AUSTRALIA
The Saturday Paper
In the West Australian Wheatbelt town of Narrogin, they wait for Armageddon. They wait for Jehovah’s angels to empty the vials of his wrath, turning the oceans into blood and fracturing the land with “a great earthquake, such as was not seen since men were upon the earth”. The vast fields that surround their town will no longer yield crops; the voices of avenging angels will sound like trumpets in the sky. Despite numerous revisions to their prophecies, the Jehovah’s Witnesses believe End Times are imminent. This eschatology remains central to their faith – their expectation that the world will be violently purged. Politics is anathema, a vain repudiation of this final reckoning. It is what explains their tireless evangelising – it’s pointless to change a world that will be destroyed, the real game is changing souls.
BCB – a pseudonym appointed by the royal commission into child abuse – was a young girl living on her family’s farm in the Wheatbelt. About 1979, her parents decided she should change schools to the nearby town of Narrogin. Her mother was a Jehovah’s Witness, and decided they should change to the Narrogin congregation as a matter of convenience. “The Sunday and Wednesday meetings of the Narrogin congregation were held at the Narrogin Kingdom Hall and were attended by the whole congregation,” BCB said in tearful testimony this week. “At these meetings, one of the elders would usually deliver a public talk from the platform based on a reading from The Watchtower magazine, or give a talk from the Bible. At these meetings, the elders would also lead question-and-answer sessions and give specific training about our door-to-door preaching.
“Bill Neill was one of two elders.
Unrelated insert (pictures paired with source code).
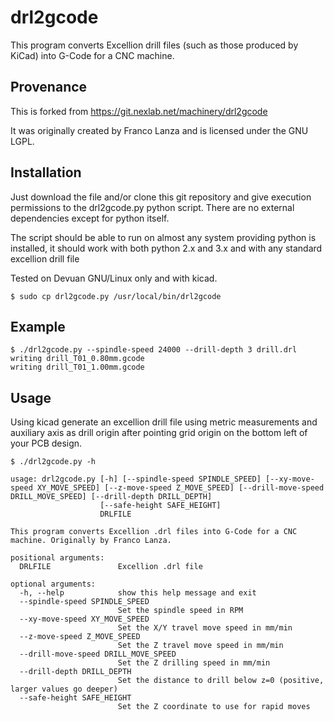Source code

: # drl2gcode

This program converts Excellion drill files (such as those produced by KiCad) into G-Code for a CNC machine.

## Provenance

This is forked from https://git.nexlab.net/machinery/drl2gcode

It was originally created by Franco Lanza and is licensed under the GNU LGPL.

## Installation

Just download the file and/or clone this git repository and give execution permissions to the drl2gcode.py python script.
There are no external dependencies except for python itself.

The script should be able to run on almost any system providing python is installed, it should work with both python 2.x and 3.x
and with any standard excellion drill file

Tested on Devuan GNU/Linux only and with kicad.

    $ sudo cp drl2gcode.py /usr/local/bin/drl2gcode

## Example

    $ ./drl2gcode.py --spindle-speed 24000 --drill-depth 3 drill.drl
    writing drill_T01_0.80mm.gcode
    writing drill_T01_1.00mm.gcode

## Usage

Using kicad generate an excellion drill file using metric measurements and
auxiliary axis as drill origin after pointing grid origin on the bottom left
of your PCB design.

    $ ./drl2gcode.py -h

    usage: drl2gcode.py [-h] [--spindle-speed SPINDLE_SPEED] [--xy-move-speed XY_MOVE_SPEED] [--z-move-speed Z_MOVE_SPEED] [--drill-move-speed DRILL_MOVE_SPEED] [--drill-depth DRILL_DEPTH]
                        [--safe-height SAFE_HEIGHT]
                        DRLFILE

    This program converts Excellion .drl files into G-Code for a CNC machine. Originally by Franco Lanza.

    positional arguments:
      DRLFILE               Excellion .drl file

    optional arguments:
      -h, --help            show this help message and exit
      --spindle-speed SPINDLE_SPEED
                            Set the spindle speed in RPM
      --xy-move-speed XY_MOVE_SPEED
                            Set the X/Y travel move speed in mm/min
      --z-move-speed Z_MOVE_SPEED
                            Set the Z travel move speed in mm/min
      --drill-move-speed DRILL_MOVE_SPEED
                            Set the Z drilling speed in mm/min
      --drill-depth DRILL_DEPTH
                            Set the distance to drill below z=0 (positive, larger values go deeper)
      --safe-height SAFE_HEIGHT
                            Set the Z coordinate to use for rapid moves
At the time I understood that Bill’s position as an elder gave him authority in the Jehovah’s Witness community. I looked up to Bill because he was an elder. Everybody in the congregation respected and trusted Bill, including my mum.”
Neill would serially molest BCB throughout the 1980s. But compounding the trauma of this abuse was the congregation’s disastrous – and yet entirely predictable – response to it.